YOUR GOAL:
When you respond, write out each entry exactly as it stands.

DATA SHOWN:
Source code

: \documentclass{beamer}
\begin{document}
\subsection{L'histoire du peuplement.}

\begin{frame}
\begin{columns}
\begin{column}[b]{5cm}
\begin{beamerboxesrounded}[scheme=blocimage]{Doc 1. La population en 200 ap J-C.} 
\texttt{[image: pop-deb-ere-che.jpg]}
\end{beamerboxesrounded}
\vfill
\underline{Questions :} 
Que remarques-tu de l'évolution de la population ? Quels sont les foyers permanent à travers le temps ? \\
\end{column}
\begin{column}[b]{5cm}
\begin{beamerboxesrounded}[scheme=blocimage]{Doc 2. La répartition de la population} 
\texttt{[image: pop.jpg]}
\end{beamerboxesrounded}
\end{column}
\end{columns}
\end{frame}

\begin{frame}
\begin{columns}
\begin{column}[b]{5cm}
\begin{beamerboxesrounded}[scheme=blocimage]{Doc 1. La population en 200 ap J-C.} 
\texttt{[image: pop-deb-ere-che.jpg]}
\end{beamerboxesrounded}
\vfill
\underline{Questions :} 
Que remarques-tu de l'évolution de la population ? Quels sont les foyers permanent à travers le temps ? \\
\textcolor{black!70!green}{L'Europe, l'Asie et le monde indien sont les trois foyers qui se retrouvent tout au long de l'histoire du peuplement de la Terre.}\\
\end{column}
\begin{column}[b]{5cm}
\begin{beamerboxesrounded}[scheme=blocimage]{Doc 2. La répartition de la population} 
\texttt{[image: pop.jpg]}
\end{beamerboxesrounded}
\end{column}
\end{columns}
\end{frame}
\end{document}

ANSWER TO THIS EXERCISE:
Source code

: \documentclass{beamer}
\begin{document}
\subsection{L'histoire du peuplement.}

\begin{frame}
\begin{columns}
\begin{column}[b]{5cm}
\begin{beamerboxesrounded}[scheme=blocimage]{Doc 1. La population en 200 ap J-C.} 
\texttt{[image: pop-deb-ere-che.jpg]}
\end{beamerboxesrounded}
\vfill
\underline{Questions :} 
Que remarques-tu de l'évolution de la population ? Quels sont les foyers permanent à travers le temps ? \\
\end{column}
\begin{column}[b]{5cm}
\begin{beamerboxesrounded}[scheme=blocimage]{Doc 2. La répartition de la population} 
\texttt{[image: pop.jpg]}
\end{beamerboxesrounded}
\end{column}
\end{columns}
\end{frame}

\begin{frame}
\begin{columns}
\begin{column}[b]{5cm}
\begin{beamerboxesrounded}[scheme=blocimage]{Doc 1. La population en 200 ap J-C.} 
\texttt{[image: pop-deb-ere-che.jpg]}
\end{beamerboxesrounded}
\vfill
\underline{Questions :} 
Que remarques-tu de l'évolution de la population ? Quels sont les foyers permanent à travers le temps ? \\
\textcolor{black!70!green}{L'Europe, l'Asie et le monde indien sont les trois foyers qui se retrouvent tout au long de l'histoire du peuplement de la Terre.}\\
\end{column}
\begin{column}[b]{5cm}
\begin{beamerboxesrounded}[scheme=blocimage]{Doc 2. La répartition de la population} 
\texttt{[image: pop.jpg]}
\end{beamerboxesrounded}
\end{column}
\end{columns}
\end{frame}
\end{document}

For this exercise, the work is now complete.